Regulators in Missouri have raised a red flag on Aetna's $34 billion acquisition of , calling the deal anti-competitive for the state's Medicare market. It's the first hurdle in the state merger approval process the insurers have encountered.
The state's director of the department of insurance, John Huff, issued a preliminary order saying that if deal is approved by federal regulators the two firms will have to "cease and desist from doing business throughout the State of Missouri with respect to… Medicare Advantage Markets."
Despite the tough wording, the order is not an outright denial of the deal. To address the state's concerns, the insurers will likely have to divest some of their Medicare plans in the market to reduce their combined dominance.
A spokesman for Aetna said the companies are prepared to discuss remedies with Missouri regulators, noting that the order will not impact the pending federal regulatory process at the Department of Justice.
"This order does not impede the DOJ approval process. We are disappointed with the Missouri order but expect to have a constructive dialogue with the state to address their concerns," said T.J. Crawford, Aetna's head of media relations.

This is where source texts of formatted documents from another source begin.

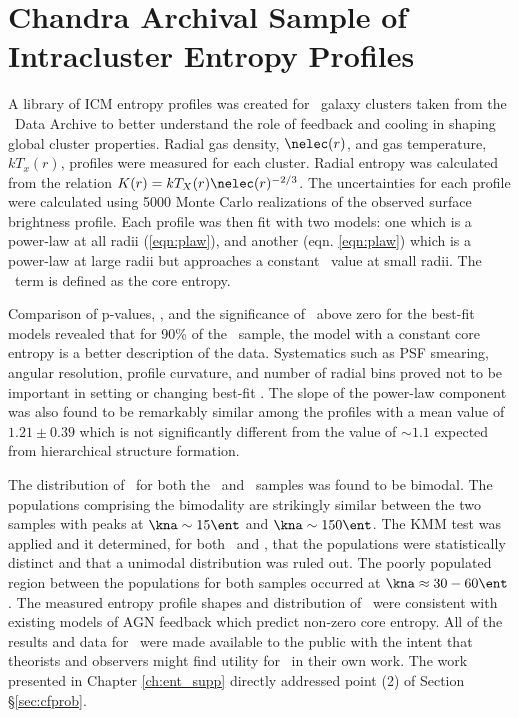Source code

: \section{Chandra Archival Sample of Intracluster Entropy Profiles}

A library of ICM entropy profiles was created for \entsuppnum\ galaxy
clusters taken from the \chandra\ Data Archive to better understand
the role of feedback and cooling in shaping global cluster
properties. Radial gas density, $\nelec(r)$, and gas temperature,
$kT_x(r)$, profiles were measured for each cluster. Radial entropy was
calculated from the relation $K(r)=kT_X(r)\nelec(r)^{-2/3}$. The
uncertainties for each profile were calculated using 5000 Monte Carlo
realizations of the observed surface brightness profile. Each profile
was then fit with two models: one which is a power-law at all radii
(\ref{eqn:plaw}), and another (eqn. \ref{eqn:plaw}) which is a
power-law at large radii but approaches a constant \kna\ value at
small radii. The \kna\ term is defined as the core entropy.

Comparison of p-values, \chisq, and the significance of \kna\ above
zero for the best-fit models revealed that for 90\% of the
\entsuppnum\ sample, the model with a constant core entropy is a
better description of the data. Systematics such as PSF smearing,
angular resolution, profile curvature, and number of radial bins
proved not to be important in setting or changing best-fit \kna. The
slope of the power-law component was also found to be remarkably
similar among the profiles with a mean value of $1.21 \pm 0.39$ which
is not significantly different from the value of $\sim1.1$ expected
from hierarchical structure formation.

The distribution of \kna\ for both the \accept\ and \hifl\ samples was
found to be bimodal. The populations comprising the bimodality are
strikingly similar between the two samples with peaks at $\kna \sim 15
\ent$ and $\kna \sim 150 \ent$. The KMM test \citep{kmm1,kmm2} was
applied and it determined, for both \accept\ and \hifl, that the
populations were statistically distinct and that a unimodal
distribution was ruled out. The poorly populated region between the
populations for both samples occurred at $\kna \approx 30-60
\ent$. The measured entropy profile shapes and distribution of \kna\
were consistent with existing models of AGN feedback which predict
non-zero core entropy. All of the results and data for \accept\ were
made available to the public with the intent that theorists and
observers might find utility for
\accept\ in their own work. The work presented in Chapter
\ref{ch:ent_supp} directly addressed point (2) of Section
\S\ref{sec:cfprob}.

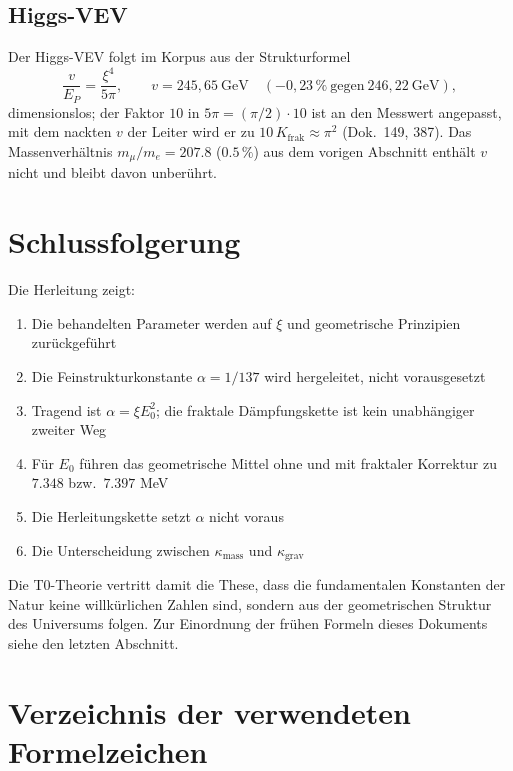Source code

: \subsection{Higgs-VEV}

Der Higgs-VEV folgt im Korpus aus der Strukturformel
\begin{equation}
	\frac{v}{E_P} = \frac{\xi^4}{5\pi}, \qquad v = 245{,}65~\text{GeV} \quad (-0{,}23\,\%~\text{gegen}~246{,}22~\text{GeV}),
\end{equation}
dimensionslos; der Faktor $10$ in $5\pi = (\pi/2)\cdot10$ ist an den Messwert angepasst, mit dem nackten $v$ der Leiter wird er zu $10\,K_{\text{frak}}\approx\pi^2$ (Dok.~149, 387). Das Massenverhältnis $m_\mu/m_e = 207.8$ ($0.5\,\%$) aus dem vorigen Abschnitt enthält $v$ nicht und bleibt davon unberührt.

	\section{Schlussfolgerung}
	
	Die Herleitung zeigt:
	\begin{enumerate}
		\item Die behandelten Parameter werden auf $\xi$ und geometrische Prinzipien zurückgeführt
		\item Die Feinstrukturkonstante $\alpha = 1/137$ wird hergeleitet, nicht vorausgesetzt
		\item Tragend ist $\alpha = \xi E_0^2$; die fraktale Dämpfungskette ist kein unabhängiger zweiter Weg
		\item Für $E_0$ führen das geometrische Mittel ohne und mit fraktaler Korrektur zu $7.348$ bzw.\ $7.397$ MeV
		\item Die Herleitungskette setzt $\alpha$ nicht voraus
		\item Die Unterscheidung zwischen $\kappa_{\text{mass}}$ und $\kappa_{\text{grav}}$
	\end{enumerate}
	
	Die T0-Theorie vertritt damit die These, dass die fundamentalen Konstanten der Natur keine willkürlichen Zahlen sind, sondern aus der geometrischen Struktur des Universums folgen. Zur Einordnung der frühen Formeln dieses Dokuments siehe den letzten Abschnitt.

\appendix
\section{Verzeichnis der verwendeten Formelzeichen}
\label{app:symbols_de}

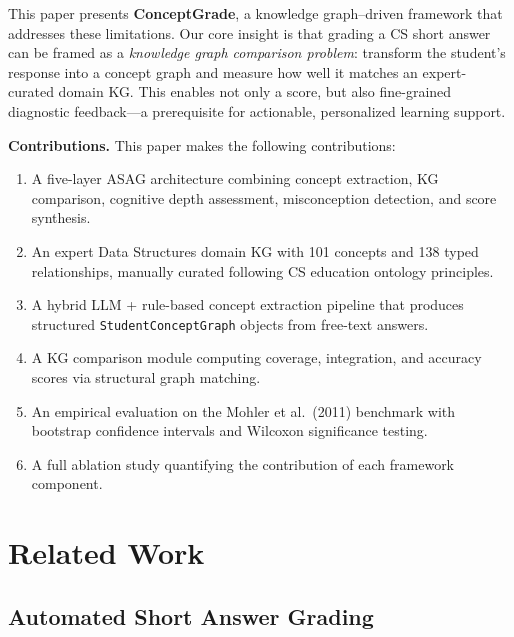 \documentclass[conference]{IEEEtran}
\begin{document}
This paper presents \textbf{ConceptGrade}, a knowledge graph–driven framework that
addresses these limitations. Our core insight is that grading a CS short answer can
be framed as a \emph{knowledge graph comparison problem}: transform the student's
response into a concept graph and measure how well it matches an expert-curated
domain KG. This enables not only a score, but also fine-grained diagnostic
feedback—a prerequisite for actionable, personalized learning support.

\textbf{Contributions.} This paper makes the following contributions:
\begin{enumerate}
  \item A five-layer ASAG architecture combining concept extraction, KG comparison,
        cognitive depth assessment, misconception detection, and score synthesis.
  \item An expert Data Structures domain KG with 101 concepts and 138 typed
        relationships, manually curated following CS education ontology principles.
  \item A hybrid LLM + rule-based concept extraction pipeline that produces
        structured \texttt{StudentConceptGraph} objects from free-text answers.
  \item A KG comparison module computing coverage, integration, and accuracy scores
        via structural graph matching.
  \item An empirical evaluation on the Mohler et al.\ (2011) benchmark with
        bootstrap confidence intervals and Wilcoxon significance testing.
  \item A full ablation study quantifying the contribution of each framework component.
\end{enumerate}

\section{Related Work}

\subsection{Automated Short Answer Grading}
\end{document}

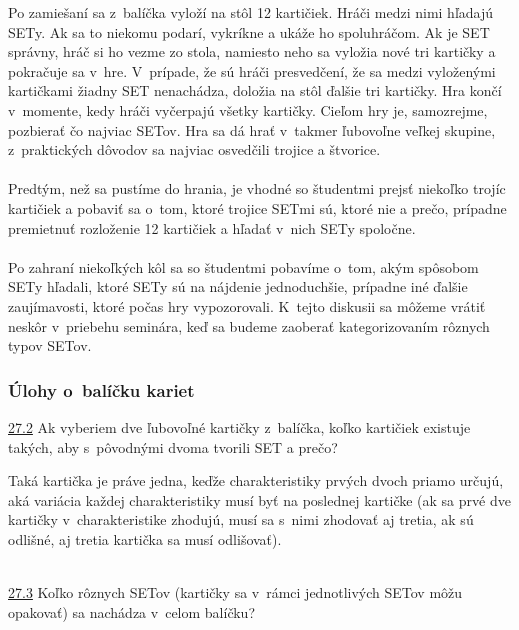 {Po zamiešaní sa z~balíčka vyloží na stôl 12 kartičiek. Hráči medzi nimi hľadajú SETy. Ak sa to niekomu podarí, vykríkne  a ukáže ho spoluhráčom. Ak je SET správny, hráč si ho vezme zo stola, namiesto neho sa vyložia nové tri kartičky a pokračuje sa v~hre. V~prípade, že sú hráči presvedčení, že sa medzi vyloženými kartičkami žiadny SET nenachádza, doložia na stôl ďalšie tri kartičky. Hra končí v~momente, kedy hráči vyčerpajú všetky kartičky. Cieľom hry je, samozrejme, pozbierať čo najviac SETov. Hra sa dá hrať v~takmer ľubovoľne veľkej skupine, z~praktických dôvodov sa najviac osvedčili trojice a štvorice.\\
\\
\kom Predtým, než sa pustíme do hrania, je vhodné so študentmi prejsť niekoľko trojíc kartičiek a pobaviť sa o~tom, ktoré trojice SETmi sú, ktoré nie a prečo, prípadne premietnuť rozloženie 12 kartičiek a hľadať v~nich SETy spoločne. \\
\\
Po zahraní niekoľkých kôl sa so študentmi pobavíme o~tom, akým spôsobom SETy hľadali, ktoré SETy sú na nájdenie jednoduchšie, prípadne iné ďalšie zaujímavosti, ktoré počas hry vypozorovali. K~tejto diskusii sa môžeme vrátiť neskôr v~priebehu seminára, keď sa budeme zaoberať kategorizovaním rôznych typov SETov.

\subsubsection*{Úlohy o~balíčku kariet}
\begin{tcolorbox}[breakable,notitle,boxrule=0pt,colback=light-gray,colframe=light-gray]\ul{27.2} Ak vyberiem dve ľubovoľné kartičky z~balíčka, koľko kartičiek existuje takých, aby s~pôvodnými dvoma tvorili SET a prečo? \end{tcolorbox}

\rie Taká kartička je práve jedna, keďže charakteristiky prvých dvoch priamo určujú, aká variácia každej charakteristiky musí byť na poslednej kartičke (ak sa prvé dve kartičky v~charakteristike zhodujú, musí sa s~nimi zhodovať aj tretia, ak sú odlišné, aj tretia kartička sa musí odlišovať).\\
\\
\begin{tcolorbox}[breakable,notitle,boxrule=0pt,colback=light-gray,colframe=light-gray]\ul{27.3} Koľko rôznych SETov (kartičky sa v~rámci jednotlivých SETov môžu opakovať) sa nachádza v~celom balíčku?\end{tcolorbox}

}
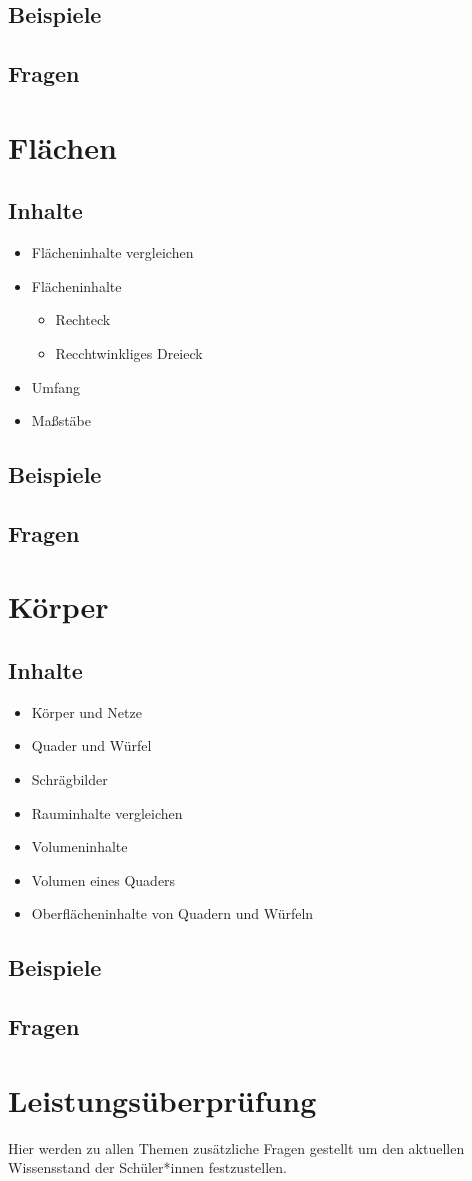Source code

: \documentclass{article}
\begin{document}
\subsection{Beispiele}
\subsection{Fragen}
\newpage
\section{Flächen}
\subsection{Inhalte}
\begin{itemize}
    \item Flächeninhalte vergleichen
    \item Flächeninhalte
    \begin{itemize}
        \item Rechteck
        \item Recchtwinkliges Dreieck
    \end{itemize}
    \item Umfang
    \item Maßstäbe
\end{itemize}
\subsection{Beispiele}
\subsection{Fragen}
\newpage
\section{Körper}
\subsection{Inhalte}
\begin{itemize}
    \item Körper und Netze
    \item Quader und Würfel
    \item Schrägbilder
    \item Rauminhalte vergleichen
    \item Volumeninhalte
    \item Volumen eines Quaders
    \item Oberflächeninhalte von Quadern und Würfeln
\end{itemize}
\subsection{Beispiele}
\subsection{Fragen}
\newpage
\section*{Leistungsüberprüfung}
Hier werden zu allen Themen zusätzliche Fragen gestellt um den aktuellen Wissensstand der Schüler*innen festzustellen.
\end{document}
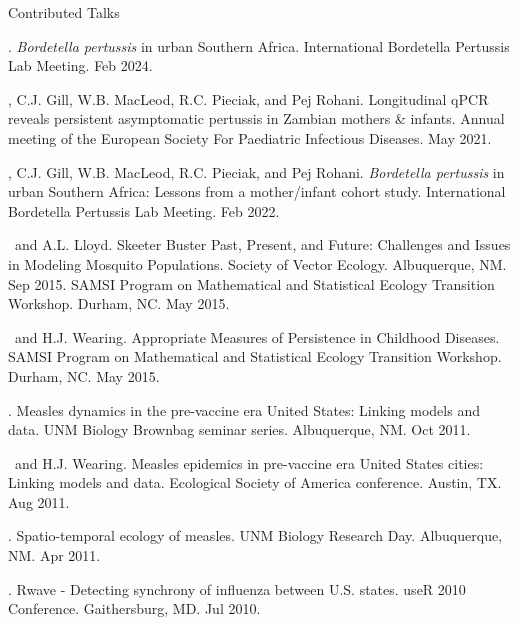 \documentclass{resume} %
\begin{document}
\begin{rSection}{Contributed Talks}
\item \authSelf. \textit{Bordetella pertussis} in urban Southern Africa. International Bordetella Pertussis Lab Meeting. Feb 2024.
\item \authSelf, C.J. Gill, W.B. MacLeod, R.C. Pieciak, and Pej Rohani. Longitudinal qPCR reveals persistent asymptomatic pertussis in Zambian mothers \& infants. Annual meeting of the European Society For Paediatric Infectious Diseases. May 2021.
\item \authSelf, C.J. Gill, W.B. MacLeod, R.C. Pieciak, and Pej Rohani.  \textit{Bordetella pertussis} in urban Southern Africa: Lessons from a mother/infant cohort study. International Bordetella Pertussis Lab Meeting. Feb 2022.
\item \authSelf\ and A.L. Lloyd.  Skeeter Buster Past, Present, and Future: Challenges and Issues in Modeling Mosquito Populations.
Society of Vector Ecology. Albuquerque, NM. Sep 2015.
SAMSI Program on Mathematical and Statistical Ecology Transition Workshop. Durham, NC. May 2015.
\item \authSelf\ and H.J. Wearing.  Appropriate Measures of Persistence in Childhood Diseases.
SAMSI Program on Mathematical and Statistical Ecology Transition Workshop. Durham, NC. May 2015.
\item \authSelf.  Measles dynamics in the pre-vaccine era United States: Linking
models and data. UNM Biology Brownbag seminar series. Albuquerque, NM. Oct 2011.
\item \authSelf\ and H.J. Wearing.  Measles epidemics in pre-vaccine era United States cities: Linking models and data. Ecological Society of America conference. Austin, TX. Aug 2011.
\item \authSelf.  Spatio-temporal ecology of measles. 
UNM Biology Research Day. Albuquerque, NM. Apr 2011.
\item \authSelf. Rwave - Detecting synchrony of influenza between U.S. states.
useR 2010 Conference. Gaithersburg, MD. Jul 2010.
\end{rSection}
\end{document}
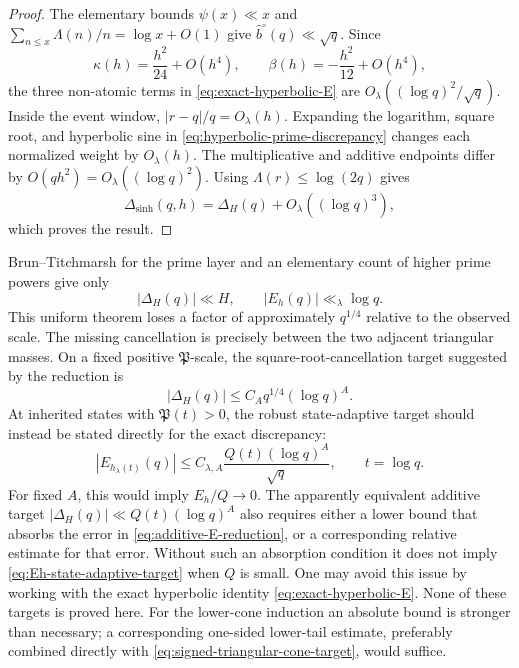 \documentclass[11pt,a4paper]{article}
\numberwithin{equation}{section}
\theoremstyle{definition}
\begin{document}
\begin{proof}
The elementary bounds \(\psi(x)\ll x\) and
\(\sum_{n\le x}\Lambda(n)/n=\log x+O(1)\) give
\(\widehat b^\circ(q)\ll\sqrt q\).  Since
\[
 \kappa(h)=\frac{h^2}{24}+O(h^4),
 \qquad
 \beta(h)=-\frac{h^2}{12}+O(h^4),
\]
the three non-atomic terms in \eqref{eq:exact-hyperbolic-E} are
\(O_\lambda((\log q)^2/\sqrt q)\).  Inside the event window,
\(|r-q|/q=O_\lambda(h)\).  Expanding the logarithm, square root, and
hyperbolic sine in \eqref{eq:hyperbolic-prime-discrepancy} changes each
normalized weight by \(O_\lambda(h)\).  The multiplicative and additive
endpoints differ by \(O(qh^2)=O_\lambda((\log q)^2)\).  Using
\(\Lambda(r)\le\log(2q)\) gives
\[
 \Delta_{\sinh}(q,h)=\Delta_H(q)+O_\lambda((\log q)^3),
\]
which proves the result.
\end{proof}

Brun--Titchmarsh for the prime layer and an elementary count of higher prime
powers give only
\begin{equation}\label{eq:unsigned-E-pointwise}
 |\Delta_H(q)|\ll H,
 \qquad
 |E_h(q)|\ll_\lambda\log q.
\end{equation}
This uniform theorem loses a factor of approximately \(q^{1/4}\) relative
to the observed scale.  The missing cancellation is precisely between the
two adjacent triangular masses.  On a fixed positive \(\mathfrak P\)-scale,
the square-root-cancellation target suggested by the reduction is
\begin{equation}\label{eq:DeltaH-fixed-scale-target}
 |\Delta_H(q)|\le C_A q^{1/4}(\log q)^A.
\end{equation}
At inherited states with \(\mathfrak P(t)>0\), the robust state-adaptive
target should instead be stated directly for the exact discrepancy:
\begin{equation}\label{eq:Eh-state-adaptive-target}
 \boxed{
 |E_{h_\lambda(t)}(q)|
 \le C_{\lambda,A}\frac{Q(t)(\log q)^A}{\sqrt q},
 \qquad t=\log q.
 }
\end{equation}
For fixed \(A\), this would imply \(E_h/Q\to0\).  The apparently equivalent
additive target \(|\Delta_H(q)|\ll Q(t)(\log q)^A\) also requires either a
lower bound that absorbs the error in \eqref{eq:additive-E-reduction}, or a
corresponding relative estimate for that error.  Without such an absorption
condition it does not imply \eqref{eq:Eh-state-adaptive-target} when
\(Q\) is small.  One may avoid this issue by working with the exact
hyperbolic identity \eqref{eq:exact-hyperbolic-E}.  None of these targets is
proved here.  For the lower-cone induction an absolute bound is stronger
than necessary; a corresponding one-sided lower-tail estimate, preferably
combined directly with
\eqref{eq:signed-triangular-cone-target}, would suffice.
\end{document}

Last month, Aetna and Humana said they had obtained 15 of 20 necessary state approvals, and the companies' executives say they still expect the deal to close in the second half of the year.
Elevation LLC analyst Ira Gorsky says while Missouri's order presents a hurdle for the insurers, it amounts to conditional approval of the deal. He doesn't see a problem for the companies to negotiate the required state concessions.
"It's the first state approval to require conditions," said Gorsky. "I think this is normal in the course of the process, and anyone that has been following this closely should have expected divestitures."
Gorsky notes Missouri is one of three states where Aetna and Humana would have a large presence in the Medicare Advantage market as a combined company, along with Texas and Florida. Florida insurance officials approved the merger last February without any concessions; Texas regulators are still reviewing the deal.
Anti-trust attorney David Balto hailed Missouri's decision. Balto represents hospital, union and consumer groups opposed to both Aetna's acquisition of Humana and Anthem's $54 billion dollar deal to buy Cigna, concerned that the mergers between four of the nation's largest insurers will result in less competition and higher prices.
"Missouri's decision provides a concrete roadmap about how consumers will lose if these mergers are approved," Balto said in a statement.
Investors have shown concern over Anthem's ability to secure DOJ approval for its acquisition of Cigna.
The firms have won approvals from a number of states, but some analysts worry the two firms will have difficulty convincing federal regulators that their deal will not hurt competition in the large employer market. On Tuesday, Anthem CEO Joseph Swedish downplayed tensions between the firms.
"You would expect dynamic tension in terms of ultimately deciding what is best-of-breed — what parts do you keep, what don't you keep, who leads what," Swedish said at the UBS Global Healthcare conference in New York.
His comments appear to have reassured investors, shares of Cigna rose more than 3.6 percent on Wednesday, snapping a two-day losing streak. Anthem gained more than 1.9 percent.
Investors also appear to have shrugged off news of the Missouri order. Aetna and Humana rose about 2 percent.